Dos porteros - The Beacon boys’ lacrosse team finished the season 8-0-1 and never gave up more than seven goals in any one game. Beacon alternated two goalies: Mikayla Lindsay, an eighth-grader, and Anna Lopez, a seventh-grader. Both girls are quick to the ball, at times making miraculous saves, and are money on clearing passes. Both play Atlantic Lacrosse. Freshman Laci Dixon, the starting goalie on the unbeaten Cape girls’ team, was a two-year starter for the Mariner boys before coming to high school. There will be no more girls guarding the goal for the Beacon or Mariner boys’ teams. Both schools had a girls’ club team this season which will become full-fledged competitive teams next season. Anna Lopez will be an eighth-grade goalie on the girls’ team. The Beacon boys will have to find a boy to protect their house. This all becomes part of Cape sports history, what some call trivia, but ain’t nothing trivial or trifling about wearing a helmet and having crazy middle school boys flinging a lacrosse ball at your head.
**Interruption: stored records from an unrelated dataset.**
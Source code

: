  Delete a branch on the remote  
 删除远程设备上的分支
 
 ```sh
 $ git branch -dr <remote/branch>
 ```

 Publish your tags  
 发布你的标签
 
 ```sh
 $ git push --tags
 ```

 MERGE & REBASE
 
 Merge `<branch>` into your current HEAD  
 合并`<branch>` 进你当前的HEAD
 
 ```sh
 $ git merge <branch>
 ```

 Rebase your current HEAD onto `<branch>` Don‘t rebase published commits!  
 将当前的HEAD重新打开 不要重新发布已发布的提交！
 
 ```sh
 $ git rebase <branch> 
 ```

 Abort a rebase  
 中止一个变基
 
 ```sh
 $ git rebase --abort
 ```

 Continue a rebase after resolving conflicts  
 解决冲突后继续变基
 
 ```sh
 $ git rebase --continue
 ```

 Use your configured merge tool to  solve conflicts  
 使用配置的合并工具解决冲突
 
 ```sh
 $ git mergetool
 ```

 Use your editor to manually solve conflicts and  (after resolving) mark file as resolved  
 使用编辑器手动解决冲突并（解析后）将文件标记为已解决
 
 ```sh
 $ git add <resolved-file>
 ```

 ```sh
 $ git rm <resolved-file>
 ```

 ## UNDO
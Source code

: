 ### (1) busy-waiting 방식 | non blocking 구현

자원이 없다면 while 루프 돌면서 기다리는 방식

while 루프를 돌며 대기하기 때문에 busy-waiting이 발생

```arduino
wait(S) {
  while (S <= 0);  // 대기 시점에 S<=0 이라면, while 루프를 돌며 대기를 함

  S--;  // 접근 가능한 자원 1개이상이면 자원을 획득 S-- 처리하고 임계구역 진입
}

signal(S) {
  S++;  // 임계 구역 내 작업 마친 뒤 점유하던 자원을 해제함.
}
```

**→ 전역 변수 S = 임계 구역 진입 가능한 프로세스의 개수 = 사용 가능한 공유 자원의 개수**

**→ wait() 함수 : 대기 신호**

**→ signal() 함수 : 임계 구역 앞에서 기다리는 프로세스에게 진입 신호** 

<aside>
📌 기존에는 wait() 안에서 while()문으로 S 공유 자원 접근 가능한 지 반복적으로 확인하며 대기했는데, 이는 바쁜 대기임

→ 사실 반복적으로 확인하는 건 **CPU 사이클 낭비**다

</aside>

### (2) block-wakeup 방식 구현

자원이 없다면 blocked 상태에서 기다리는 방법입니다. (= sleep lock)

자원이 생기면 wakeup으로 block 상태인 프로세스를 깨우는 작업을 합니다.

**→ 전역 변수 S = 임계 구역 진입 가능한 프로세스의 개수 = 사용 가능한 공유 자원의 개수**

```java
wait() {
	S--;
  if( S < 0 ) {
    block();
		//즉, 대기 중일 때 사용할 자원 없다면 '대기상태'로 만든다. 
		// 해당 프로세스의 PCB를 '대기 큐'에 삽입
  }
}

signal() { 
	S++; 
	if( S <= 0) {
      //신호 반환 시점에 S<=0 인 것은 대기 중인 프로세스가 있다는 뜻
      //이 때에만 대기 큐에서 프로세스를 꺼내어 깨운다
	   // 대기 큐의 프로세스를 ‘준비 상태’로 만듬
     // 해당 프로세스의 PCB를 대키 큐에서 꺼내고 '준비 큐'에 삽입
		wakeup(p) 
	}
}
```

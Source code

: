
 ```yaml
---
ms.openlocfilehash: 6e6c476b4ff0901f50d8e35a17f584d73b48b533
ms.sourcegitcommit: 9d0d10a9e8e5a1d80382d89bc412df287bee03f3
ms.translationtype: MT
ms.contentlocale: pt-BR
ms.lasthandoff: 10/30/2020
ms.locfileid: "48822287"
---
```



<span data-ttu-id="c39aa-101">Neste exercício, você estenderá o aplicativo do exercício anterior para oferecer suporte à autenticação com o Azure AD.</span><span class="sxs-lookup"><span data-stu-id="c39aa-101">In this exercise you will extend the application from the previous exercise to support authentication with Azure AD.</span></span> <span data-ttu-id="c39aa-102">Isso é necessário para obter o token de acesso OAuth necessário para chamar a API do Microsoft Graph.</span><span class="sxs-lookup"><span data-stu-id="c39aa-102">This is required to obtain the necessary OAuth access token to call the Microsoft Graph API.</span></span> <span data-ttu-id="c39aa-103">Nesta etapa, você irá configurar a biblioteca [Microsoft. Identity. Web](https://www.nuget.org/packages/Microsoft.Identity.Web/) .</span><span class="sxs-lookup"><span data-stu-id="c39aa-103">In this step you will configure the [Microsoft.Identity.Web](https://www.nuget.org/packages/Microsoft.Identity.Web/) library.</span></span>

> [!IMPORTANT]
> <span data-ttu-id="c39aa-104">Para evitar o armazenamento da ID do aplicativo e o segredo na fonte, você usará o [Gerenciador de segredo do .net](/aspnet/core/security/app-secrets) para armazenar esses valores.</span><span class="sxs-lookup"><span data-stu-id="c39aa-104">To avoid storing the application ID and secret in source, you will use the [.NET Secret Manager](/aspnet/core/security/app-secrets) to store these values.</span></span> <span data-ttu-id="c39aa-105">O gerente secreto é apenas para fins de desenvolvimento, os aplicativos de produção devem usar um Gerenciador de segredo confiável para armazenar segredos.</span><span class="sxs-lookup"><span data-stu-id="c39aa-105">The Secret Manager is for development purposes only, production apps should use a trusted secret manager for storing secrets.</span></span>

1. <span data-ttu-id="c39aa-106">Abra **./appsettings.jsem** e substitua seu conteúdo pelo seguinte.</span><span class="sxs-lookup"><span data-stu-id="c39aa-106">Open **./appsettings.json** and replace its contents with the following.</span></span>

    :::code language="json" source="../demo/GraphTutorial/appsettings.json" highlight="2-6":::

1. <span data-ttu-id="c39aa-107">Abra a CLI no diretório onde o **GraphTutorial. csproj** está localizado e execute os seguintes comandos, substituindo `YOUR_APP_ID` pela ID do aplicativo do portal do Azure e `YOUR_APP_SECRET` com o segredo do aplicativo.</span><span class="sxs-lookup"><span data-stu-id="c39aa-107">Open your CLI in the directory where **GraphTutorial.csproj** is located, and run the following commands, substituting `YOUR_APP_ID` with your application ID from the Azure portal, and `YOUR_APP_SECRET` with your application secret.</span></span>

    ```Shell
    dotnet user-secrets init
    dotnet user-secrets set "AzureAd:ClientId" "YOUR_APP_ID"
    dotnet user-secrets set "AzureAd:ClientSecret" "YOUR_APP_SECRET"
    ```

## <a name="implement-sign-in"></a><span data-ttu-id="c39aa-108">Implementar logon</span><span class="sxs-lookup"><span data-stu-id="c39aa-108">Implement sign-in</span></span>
Track carnival - The state track championships this Friday and Saturday at the new Dover High school feature boys and girls competing for Division I and Division II state championships. There are 18 events contested including four relays (3,200, 1,600, 800, and 400), two hurdles races (110 high and 300 intermediate), open races (100, 200, 400, 800, 1,600, and 3,200), the jumps (long, triple, high and pole vault), and throws (shot put and discus). The top eight places in each event are scored 10-8-6-5-4-3-2-1. Multiple place-winners in a single event can pile up points, while each school is limited to one relay entrant. The New Castle County and Henlopen Conference championships are pushed together then subdivided into two divisions like amoebas that split for the fun of it. The Padua Pandas crushed the competition in the New Castle meet while Smyrna doubled down on the field in the Henlopen Championships. Salesianum and William Penn are the boys’ favorites from upstate, while Caesar Rodney, Dover and Sussex Central are threats from the Henlopen. Coaches can drive themselves to mental exhaustion trying to figure it all out while also getting their athletes on the bus two days in a row.  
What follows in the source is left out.